Opinion / Op-Ed Contributors

Time for parents to understand their kids' importance

By Cai Hong (China Daily) Updated: 2016-06-13 09:03

Time for parents to understand their kids' importance

Yamato Tanooka, a 7-year-old Japanese boy who miraculously survived six days alone in a mountain forest, leaves hospital in the Hokkaido city of Hakodate on June 7, 2016, with his parents making a deep bow.[Photo/IC]

The rescue of seven-year-old Japanese boy Yamato Tanooka after he survived six nights alone in Hokkaido's woods prompted the whole of Japan to deliberate on how to properly disciple children. Tanooka's parents forced him out of their car and left him on a mountain road in the bear-inhabited forest on May 28 as punishment for throwing stones at cars and people.
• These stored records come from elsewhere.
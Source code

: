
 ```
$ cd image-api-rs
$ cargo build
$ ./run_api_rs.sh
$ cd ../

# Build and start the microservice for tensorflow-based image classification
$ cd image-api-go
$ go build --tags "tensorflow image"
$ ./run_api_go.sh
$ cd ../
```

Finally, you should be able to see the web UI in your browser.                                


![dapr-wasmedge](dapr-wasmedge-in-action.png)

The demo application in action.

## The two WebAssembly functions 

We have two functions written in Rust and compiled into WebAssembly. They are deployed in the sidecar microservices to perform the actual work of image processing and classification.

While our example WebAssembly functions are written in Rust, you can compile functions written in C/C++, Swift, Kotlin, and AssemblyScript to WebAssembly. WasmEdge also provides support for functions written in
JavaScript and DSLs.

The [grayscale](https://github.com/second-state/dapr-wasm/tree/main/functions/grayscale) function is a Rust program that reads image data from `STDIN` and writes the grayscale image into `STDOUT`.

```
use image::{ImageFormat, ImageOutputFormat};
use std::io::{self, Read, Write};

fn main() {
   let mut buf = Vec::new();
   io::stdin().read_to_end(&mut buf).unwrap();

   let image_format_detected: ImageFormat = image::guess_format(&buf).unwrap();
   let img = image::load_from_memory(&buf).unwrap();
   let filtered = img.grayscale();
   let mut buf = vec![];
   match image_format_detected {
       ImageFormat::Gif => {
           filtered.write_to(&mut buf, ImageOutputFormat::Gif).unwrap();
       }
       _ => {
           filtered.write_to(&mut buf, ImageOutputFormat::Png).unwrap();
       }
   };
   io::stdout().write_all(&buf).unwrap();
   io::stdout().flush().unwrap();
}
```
While Japanese rescue workers and Self-Defense Force personnel were scouring the forest for Tanooka, he had walked almost 7 kilometers to a SDF training facility. He kept himself warm by sleeping between two mattresses and drank water from a tap he came across in the SDF training camp (he didn't get anything solid to eat).
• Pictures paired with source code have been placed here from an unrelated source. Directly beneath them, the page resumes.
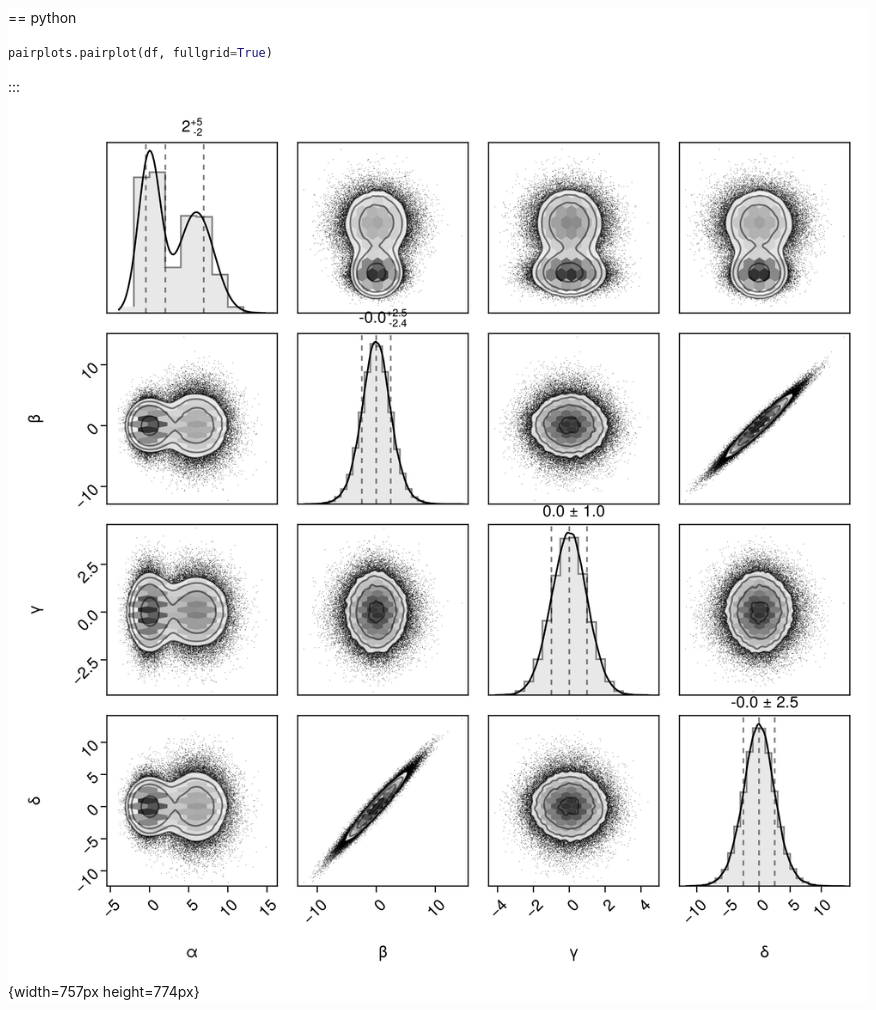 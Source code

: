 
== python

```python
pairplots.pairplot(df, fullgrid=True)
```


:::
![](vvjejgg.png){width=757px height=774px}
The second grader's endurance and survival skills awed the whole of Japan. And his parents were condemned for treating their son too harshly-some people called for understanding of parental frustration, though.
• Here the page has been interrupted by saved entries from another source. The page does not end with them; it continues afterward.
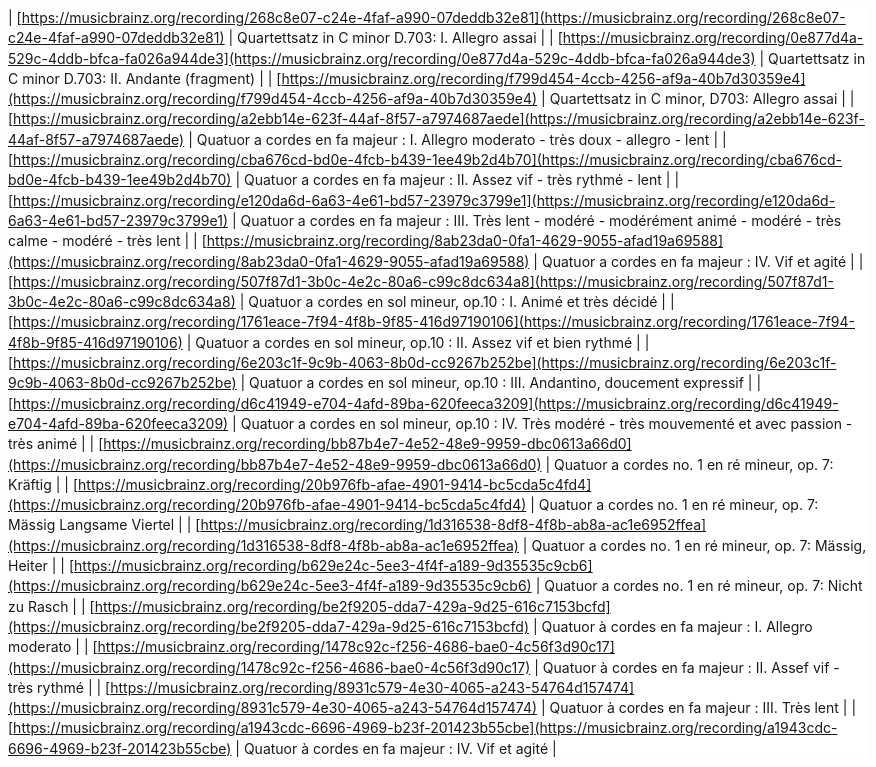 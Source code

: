 | [https://musicbrainz.org/recording/268c8e07-c24e-4faf-a990-07deddb32e81](https://musicbrainz.org/recording/268c8e07-c24e-4faf-a990-07deddb32e81) | Quartettsatz in C minor D.703: I. Allegro assai                                                                                                            |
| [https://musicbrainz.org/recording/0e877d4a-529c-4ddb-bfca-fa026a944de3](https://musicbrainz.org/recording/0e877d4a-529c-4ddb-bfca-fa026a944de3) | Quartettsatz in C minor D.703: II. Andante (fragment)                                                                                                      |
| [https://musicbrainz.org/recording/f799d454-4ccb-4256-af9a-40b7d30359e4](https://musicbrainz.org/recording/f799d454-4ccb-4256-af9a-40b7d30359e4) | Quartettsatz in C minor, D703: Allegro assai                                                                                                               |
| [https://musicbrainz.org/recording/a2ebb14e-623f-44af-8f57-a7974687aede](https://musicbrainz.org/recording/a2ebb14e-623f-44af-8f57-a7974687aede) | Quatuor a cordes en fa majeur : I. Allegro moderato - très doux - allegro - lent                                                                           |
| [https://musicbrainz.org/recording/cba676cd-bd0e-4fcb-b439-1ee49b2d4b70](https://musicbrainz.org/recording/cba676cd-bd0e-4fcb-b439-1ee49b2d4b70) | Quatuor a cordes en fa majeur : II. Assez vif - très rythmé - lent                                                                                         |
| [https://musicbrainz.org/recording/e120da6d-6a63-4e61-bd57-23979c3799e1](https://musicbrainz.org/recording/e120da6d-6a63-4e61-bd57-23979c3799e1) | Quatuor a cordes en fa majeur : III. Très lent - modéré - modérément animé - modéré - très calme - modéré - très lent                                      |
| [https://musicbrainz.org/recording/8ab23da0-0fa1-4629-9055-afad19a69588](https://musicbrainz.org/recording/8ab23da0-0fa1-4629-9055-afad19a69588) | Quatuor a cordes en fa majeur : IV. Vif et agité                                                                                                           |
| [https://musicbrainz.org/recording/507f87d1-3b0c-4e2c-80a6-c99c8dc634a8](https://musicbrainz.org/recording/507f87d1-3b0c-4e2c-80a6-c99c8dc634a8) | Quatuor a cordes en sol mineur, op.10 : I. Animé et très décidé                                                                                            |
| [https://musicbrainz.org/recording/1761eace-7f94-4f8b-9f85-416d97190106](https://musicbrainz.org/recording/1761eace-7f94-4f8b-9f85-416d97190106) | Quatuor a cordes en sol mineur, op.10 : II. Assez vif et bien rythmé                                                                                       |
| [https://musicbrainz.org/recording/6e203c1f-9c9b-4063-8b0d-cc9267b252be](https://musicbrainz.org/recording/6e203c1f-9c9b-4063-8b0d-cc9267b252be) | Quatuor a cordes en sol mineur, op.10 : III. Andantino, doucement expressif                                                                                |
| [https://musicbrainz.org/recording/d6c41949-e704-4afd-89ba-620feeca3209](https://musicbrainz.org/recording/d6c41949-e704-4afd-89ba-620feeca3209) | Quatuor a cordes en sol mineur, op.10 : IV. Très modéré - très mouvementé et avec passion - très animé                                                     |
| [https://musicbrainz.org/recording/bb87b4e7-4e52-48e9-9959-dbc0613a66d0](https://musicbrainz.org/recording/bb87b4e7-4e52-48e9-9959-dbc0613a66d0) | Quatuor a cordes no. 1 en ré mineur, op. 7: Kräftig                                                                                                        |
| [https://musicbrainz.org/recording/20b976fb-afae-4901-9414-bc5cda5c4fd4](https://musicbrainz.org/recording/20b976fb-afae-4901-9414-bc5cda5c4fd4) | Quatuor a cordes no. 1 en ré mineur, op. 7: Mässig Langsame Viertel                                                                                        |
| [https://musicbrainz.org/recording/1d316538-8df8-4f8b-ab8a-ac1e6952ffea](https://musicbrainz.org/recording/1d316538-8df8-4f8b-ab8a-ac1e6952ffea) | Quatuor a cordes no. 1 en ré mineur, op. 7: Mässig, Heiter                                                                                                 |
| [https://musicbrainz.org/recording/b629e24c-5ee3-4f4f-a189-9d35535c9cb6](https://musicbrainz.org/recording/b629e24c-5ee3-4f4f-a189-9d35535c9cb6) | Quatuor a cordes no. 1 en ré mineur, op. 7: Nicht zu Rasch                                                                                                 |
| [https://musicbrainz.org/recording/be2f9205-dda7-429a-9d25-616c7153bcfd](https://musicbrainz.org/recording/be2f9205-dda7-429a-9d25-616c7153bcfd) | Quatuor à cordes en fa majeur : I. Allegro moderato                                                                                                        |
| [https://musicbrainz.org/recording/1478c92c-f256-4686-bae0-4c56f3d90c17](https://musicbrainz.org/recording/1478c92c-f256-4686-bae0-4c56f3d90c17) | Quatuor à cordes en fa majeur : II. Assef vif - très rythmé                                                                                                |
| [https://musicbrainz.org/recording/8931c579-4e30-4065-a243-54764d157474](https://musicbrainz.org/recording/8931c579-4e30-4065-a243-54764d157474) | Quatuor à cordes en fa majeur : III. Très lent                                                                                                             |
| [https://musicbrainz.org/recording/a1943cdc-6696-4969-b23f-201423b55cbe](https://musicbrainz.org/recording/a1943cdc-6696-4969-b23f-201423b55cbe) | Quatuor à cordes en fa majeur : IV. Vif et agité                                                                                                           |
Many Japanese parents consider disciplining children an important part of their children's development. As an old Japanese saying goes, there are four things to be feared in life: earthquakes, thunder, fire and fathers.

In old times, Japanese fathers were regarded as strict and men of authority. But it seems their authority (when it comes to raising a child) has diminished over the past generation.